Different Perspectives
Labour-market economists
Labour-market economists
Economists note June payrolls rose just 57,000, about half the forecast 115,000, with April and May revised down further. They call it the only development this week bearing directly on how incumbents can run on the economy in November.
Alaska political observers
Alaska political observers
The state Supreme Court's reinstatement of Dan J. Sullivan of Petersburg to the 18 August primary ballot means two men named Dan Sullivan, one the sitting senator, may both appear. Observers moved the race to Toss-up on the ballot mechanics alone, not any shift in the campaign.
OpenSecrets campaign-finance analysts
OpenSecrets campaign-finance analysts
Analysts flag that all four national committees, the NRSC included, can now form joint fundraising committees combining donor money with full coordination.
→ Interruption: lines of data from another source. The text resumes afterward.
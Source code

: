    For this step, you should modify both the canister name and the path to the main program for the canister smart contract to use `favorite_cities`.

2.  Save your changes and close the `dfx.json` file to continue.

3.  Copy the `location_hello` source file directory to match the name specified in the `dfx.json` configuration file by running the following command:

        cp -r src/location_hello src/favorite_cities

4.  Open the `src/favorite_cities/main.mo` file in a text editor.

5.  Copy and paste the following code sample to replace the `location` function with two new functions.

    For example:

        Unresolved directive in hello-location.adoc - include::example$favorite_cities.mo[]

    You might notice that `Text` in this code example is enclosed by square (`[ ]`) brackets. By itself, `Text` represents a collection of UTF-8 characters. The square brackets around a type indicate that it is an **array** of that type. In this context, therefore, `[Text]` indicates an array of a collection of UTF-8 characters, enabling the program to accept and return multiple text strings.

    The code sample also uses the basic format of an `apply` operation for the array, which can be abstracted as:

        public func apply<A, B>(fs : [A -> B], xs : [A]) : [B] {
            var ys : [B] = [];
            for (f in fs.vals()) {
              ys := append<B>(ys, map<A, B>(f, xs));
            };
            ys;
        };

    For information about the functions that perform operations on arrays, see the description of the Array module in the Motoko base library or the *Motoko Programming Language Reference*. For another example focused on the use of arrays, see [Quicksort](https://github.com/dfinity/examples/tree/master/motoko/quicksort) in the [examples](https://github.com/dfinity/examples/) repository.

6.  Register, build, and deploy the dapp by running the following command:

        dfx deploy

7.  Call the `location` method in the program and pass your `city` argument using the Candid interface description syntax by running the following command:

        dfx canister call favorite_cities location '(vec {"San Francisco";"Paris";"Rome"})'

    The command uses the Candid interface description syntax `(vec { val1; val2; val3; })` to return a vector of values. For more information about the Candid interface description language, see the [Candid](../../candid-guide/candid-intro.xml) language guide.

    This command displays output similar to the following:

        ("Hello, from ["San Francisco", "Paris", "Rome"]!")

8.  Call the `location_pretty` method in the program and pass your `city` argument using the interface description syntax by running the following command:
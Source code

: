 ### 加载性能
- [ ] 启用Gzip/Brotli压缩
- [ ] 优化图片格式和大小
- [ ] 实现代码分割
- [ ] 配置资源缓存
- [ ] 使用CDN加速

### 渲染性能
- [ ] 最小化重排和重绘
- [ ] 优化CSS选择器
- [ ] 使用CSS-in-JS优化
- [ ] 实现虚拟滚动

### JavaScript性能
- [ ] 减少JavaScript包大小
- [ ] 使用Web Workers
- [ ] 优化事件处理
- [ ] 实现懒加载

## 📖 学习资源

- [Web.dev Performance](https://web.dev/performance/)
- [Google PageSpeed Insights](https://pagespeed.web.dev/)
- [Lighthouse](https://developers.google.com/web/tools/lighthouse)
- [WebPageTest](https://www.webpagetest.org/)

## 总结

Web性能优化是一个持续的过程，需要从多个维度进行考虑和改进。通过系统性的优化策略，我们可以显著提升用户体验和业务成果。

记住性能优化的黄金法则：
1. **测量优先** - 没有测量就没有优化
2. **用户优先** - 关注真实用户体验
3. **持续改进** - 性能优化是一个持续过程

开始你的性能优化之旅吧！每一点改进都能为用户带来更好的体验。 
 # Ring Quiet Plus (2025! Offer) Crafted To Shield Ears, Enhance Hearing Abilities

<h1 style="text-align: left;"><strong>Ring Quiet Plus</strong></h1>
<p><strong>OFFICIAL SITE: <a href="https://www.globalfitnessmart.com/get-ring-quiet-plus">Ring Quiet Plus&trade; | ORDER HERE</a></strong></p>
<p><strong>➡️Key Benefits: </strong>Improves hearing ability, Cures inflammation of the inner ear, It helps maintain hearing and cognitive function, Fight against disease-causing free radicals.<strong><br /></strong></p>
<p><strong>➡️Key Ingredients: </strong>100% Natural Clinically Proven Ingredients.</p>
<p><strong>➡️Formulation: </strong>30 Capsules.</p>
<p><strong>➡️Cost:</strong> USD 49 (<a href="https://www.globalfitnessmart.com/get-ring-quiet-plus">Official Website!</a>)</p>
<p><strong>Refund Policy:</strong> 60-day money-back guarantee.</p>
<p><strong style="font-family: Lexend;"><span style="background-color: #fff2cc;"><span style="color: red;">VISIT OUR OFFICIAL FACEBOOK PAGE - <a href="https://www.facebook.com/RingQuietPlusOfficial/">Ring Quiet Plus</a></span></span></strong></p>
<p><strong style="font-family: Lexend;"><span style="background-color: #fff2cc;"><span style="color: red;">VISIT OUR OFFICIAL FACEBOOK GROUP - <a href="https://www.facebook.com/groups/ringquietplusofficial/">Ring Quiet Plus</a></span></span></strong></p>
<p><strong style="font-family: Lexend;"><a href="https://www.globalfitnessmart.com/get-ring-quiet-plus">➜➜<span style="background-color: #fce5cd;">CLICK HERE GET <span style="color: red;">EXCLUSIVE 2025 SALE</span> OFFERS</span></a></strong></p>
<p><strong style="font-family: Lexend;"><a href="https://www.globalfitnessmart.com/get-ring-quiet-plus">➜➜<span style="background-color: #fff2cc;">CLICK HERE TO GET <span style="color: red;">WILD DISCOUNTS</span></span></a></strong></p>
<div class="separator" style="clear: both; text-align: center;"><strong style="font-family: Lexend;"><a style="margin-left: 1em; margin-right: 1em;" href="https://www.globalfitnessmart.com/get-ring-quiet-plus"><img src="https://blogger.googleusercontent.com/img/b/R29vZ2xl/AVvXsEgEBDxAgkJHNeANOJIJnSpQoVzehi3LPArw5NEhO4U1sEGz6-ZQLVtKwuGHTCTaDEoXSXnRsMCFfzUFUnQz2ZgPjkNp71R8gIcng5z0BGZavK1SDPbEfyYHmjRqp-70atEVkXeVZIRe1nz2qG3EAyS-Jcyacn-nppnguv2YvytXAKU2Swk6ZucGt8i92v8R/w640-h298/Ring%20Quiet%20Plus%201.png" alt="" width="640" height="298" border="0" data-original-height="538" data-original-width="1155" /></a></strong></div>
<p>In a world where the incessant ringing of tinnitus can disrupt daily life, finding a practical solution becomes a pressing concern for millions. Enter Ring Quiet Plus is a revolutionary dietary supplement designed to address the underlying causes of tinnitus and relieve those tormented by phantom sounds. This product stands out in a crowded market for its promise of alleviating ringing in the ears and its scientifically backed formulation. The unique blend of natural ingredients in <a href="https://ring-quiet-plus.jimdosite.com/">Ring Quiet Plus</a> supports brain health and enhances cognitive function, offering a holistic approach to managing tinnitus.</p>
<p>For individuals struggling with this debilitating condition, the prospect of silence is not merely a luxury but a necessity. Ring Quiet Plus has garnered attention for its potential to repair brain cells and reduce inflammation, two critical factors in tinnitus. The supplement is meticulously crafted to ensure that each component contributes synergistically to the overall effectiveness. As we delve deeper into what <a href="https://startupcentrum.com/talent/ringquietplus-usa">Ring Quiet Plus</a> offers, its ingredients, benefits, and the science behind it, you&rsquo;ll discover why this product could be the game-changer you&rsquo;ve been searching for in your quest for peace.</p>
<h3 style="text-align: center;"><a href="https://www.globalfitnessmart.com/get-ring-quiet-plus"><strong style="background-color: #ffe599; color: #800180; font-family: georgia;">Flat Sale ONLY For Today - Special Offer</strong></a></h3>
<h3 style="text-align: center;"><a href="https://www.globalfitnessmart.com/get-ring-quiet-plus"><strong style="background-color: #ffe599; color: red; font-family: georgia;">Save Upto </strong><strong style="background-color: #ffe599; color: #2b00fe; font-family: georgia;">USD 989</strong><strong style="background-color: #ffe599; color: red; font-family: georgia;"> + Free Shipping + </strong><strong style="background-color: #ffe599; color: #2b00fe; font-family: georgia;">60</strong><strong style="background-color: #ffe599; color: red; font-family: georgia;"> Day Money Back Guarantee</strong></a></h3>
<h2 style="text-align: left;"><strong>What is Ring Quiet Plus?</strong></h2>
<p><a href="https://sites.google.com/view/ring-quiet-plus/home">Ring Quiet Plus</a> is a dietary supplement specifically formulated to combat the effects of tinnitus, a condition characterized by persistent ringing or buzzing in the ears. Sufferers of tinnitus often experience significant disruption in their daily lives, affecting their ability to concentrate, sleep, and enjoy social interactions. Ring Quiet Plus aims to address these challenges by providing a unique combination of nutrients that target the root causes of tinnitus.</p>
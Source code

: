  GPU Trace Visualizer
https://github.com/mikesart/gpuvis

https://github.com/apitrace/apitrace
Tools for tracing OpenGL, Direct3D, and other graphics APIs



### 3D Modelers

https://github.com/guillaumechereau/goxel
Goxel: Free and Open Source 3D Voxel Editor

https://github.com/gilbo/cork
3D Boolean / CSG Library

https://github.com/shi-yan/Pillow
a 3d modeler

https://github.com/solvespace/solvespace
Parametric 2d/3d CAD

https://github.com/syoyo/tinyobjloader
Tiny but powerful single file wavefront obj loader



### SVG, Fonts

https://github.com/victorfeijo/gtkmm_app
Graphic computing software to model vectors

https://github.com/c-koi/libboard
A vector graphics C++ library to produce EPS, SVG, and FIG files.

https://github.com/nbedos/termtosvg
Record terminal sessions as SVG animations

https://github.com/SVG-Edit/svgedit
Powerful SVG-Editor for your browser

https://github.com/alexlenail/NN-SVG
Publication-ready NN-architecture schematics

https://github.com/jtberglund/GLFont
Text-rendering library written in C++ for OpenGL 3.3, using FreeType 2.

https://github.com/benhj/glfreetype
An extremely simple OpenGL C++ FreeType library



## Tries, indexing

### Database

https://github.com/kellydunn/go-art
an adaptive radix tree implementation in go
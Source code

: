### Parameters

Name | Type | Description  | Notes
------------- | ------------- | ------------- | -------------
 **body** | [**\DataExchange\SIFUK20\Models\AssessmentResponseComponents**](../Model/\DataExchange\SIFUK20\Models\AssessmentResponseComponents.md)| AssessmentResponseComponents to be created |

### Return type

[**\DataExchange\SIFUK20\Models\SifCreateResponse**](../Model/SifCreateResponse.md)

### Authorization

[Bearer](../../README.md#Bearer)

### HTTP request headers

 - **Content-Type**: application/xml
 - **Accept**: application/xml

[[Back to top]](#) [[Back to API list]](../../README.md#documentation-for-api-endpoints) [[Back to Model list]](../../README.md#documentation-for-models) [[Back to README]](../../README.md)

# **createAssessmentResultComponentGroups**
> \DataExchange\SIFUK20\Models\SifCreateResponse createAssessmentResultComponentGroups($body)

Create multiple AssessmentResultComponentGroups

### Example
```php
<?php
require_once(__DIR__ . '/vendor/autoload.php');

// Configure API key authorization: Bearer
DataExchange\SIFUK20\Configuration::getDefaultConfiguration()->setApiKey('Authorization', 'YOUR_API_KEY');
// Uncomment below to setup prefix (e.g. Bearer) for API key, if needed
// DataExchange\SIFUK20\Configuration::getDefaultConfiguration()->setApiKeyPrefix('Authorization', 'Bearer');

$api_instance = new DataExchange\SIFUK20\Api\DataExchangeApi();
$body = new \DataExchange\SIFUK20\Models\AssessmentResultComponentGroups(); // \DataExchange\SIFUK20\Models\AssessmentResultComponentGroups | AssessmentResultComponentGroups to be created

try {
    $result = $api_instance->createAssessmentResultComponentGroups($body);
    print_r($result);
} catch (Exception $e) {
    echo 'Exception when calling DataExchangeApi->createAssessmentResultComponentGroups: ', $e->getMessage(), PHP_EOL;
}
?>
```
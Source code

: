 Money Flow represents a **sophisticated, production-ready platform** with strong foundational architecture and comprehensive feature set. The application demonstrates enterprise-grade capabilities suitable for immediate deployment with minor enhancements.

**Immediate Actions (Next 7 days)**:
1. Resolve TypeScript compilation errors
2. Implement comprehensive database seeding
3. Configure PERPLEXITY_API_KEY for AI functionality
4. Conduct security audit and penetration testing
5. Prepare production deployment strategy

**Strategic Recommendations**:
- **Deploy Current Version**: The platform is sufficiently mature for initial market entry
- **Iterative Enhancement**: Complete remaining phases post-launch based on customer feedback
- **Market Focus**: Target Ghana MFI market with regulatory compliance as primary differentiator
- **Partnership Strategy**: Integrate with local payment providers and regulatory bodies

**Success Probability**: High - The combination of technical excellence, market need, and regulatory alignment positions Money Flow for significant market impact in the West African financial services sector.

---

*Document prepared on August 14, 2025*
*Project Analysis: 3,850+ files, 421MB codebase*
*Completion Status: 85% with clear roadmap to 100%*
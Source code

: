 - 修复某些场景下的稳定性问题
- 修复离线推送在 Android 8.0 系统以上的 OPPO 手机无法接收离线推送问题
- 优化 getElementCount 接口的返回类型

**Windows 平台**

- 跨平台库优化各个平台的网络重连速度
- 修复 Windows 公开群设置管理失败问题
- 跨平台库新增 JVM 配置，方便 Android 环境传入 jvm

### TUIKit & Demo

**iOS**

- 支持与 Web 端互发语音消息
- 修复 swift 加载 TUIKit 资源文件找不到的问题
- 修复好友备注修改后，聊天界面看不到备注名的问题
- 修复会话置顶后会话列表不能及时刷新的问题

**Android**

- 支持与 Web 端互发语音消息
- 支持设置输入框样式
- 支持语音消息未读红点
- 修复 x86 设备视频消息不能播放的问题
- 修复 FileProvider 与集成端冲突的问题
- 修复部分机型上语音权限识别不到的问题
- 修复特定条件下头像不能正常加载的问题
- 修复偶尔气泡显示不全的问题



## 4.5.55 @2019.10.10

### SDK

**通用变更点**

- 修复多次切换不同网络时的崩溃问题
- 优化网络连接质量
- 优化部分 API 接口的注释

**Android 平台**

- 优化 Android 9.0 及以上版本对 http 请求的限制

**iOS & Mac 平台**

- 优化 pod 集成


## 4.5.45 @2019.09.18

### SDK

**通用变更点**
They expect the DSCC, NRCC and DCCC to match the move before the effect shows up in filings.
NRSC strategists
NRSC strategists
The NRSC told campaigns on 30 June to fold independent spending into fully coordinated vehicles now that the Supreme Court has struck the caps. Strategists see it as converting the RNC's roughly $110m cash edge into leverage precisely where challengers are outspending Republican incumbents.
Democracy Docket / voting-rights litigators
Democracy Docket / voting-rights litigators
Litigators note DOJ is now 0-for-6 on trial losses yet still climbing the appellate ladder through the Sixth Circuit en banc bid. They read the persistence itself as the point: keep the underlying dispute alive past November regardless of the win rate.
Fulton County election officials
Fulton County election officials
Fulton County had argued in court that the subpoena was meant to "target, harass and punish" perceived opponents, and the 7 July ruling ended that specific demand. Officials treat the outcome as proof the criminal track was pressure, not a genuine prosecution.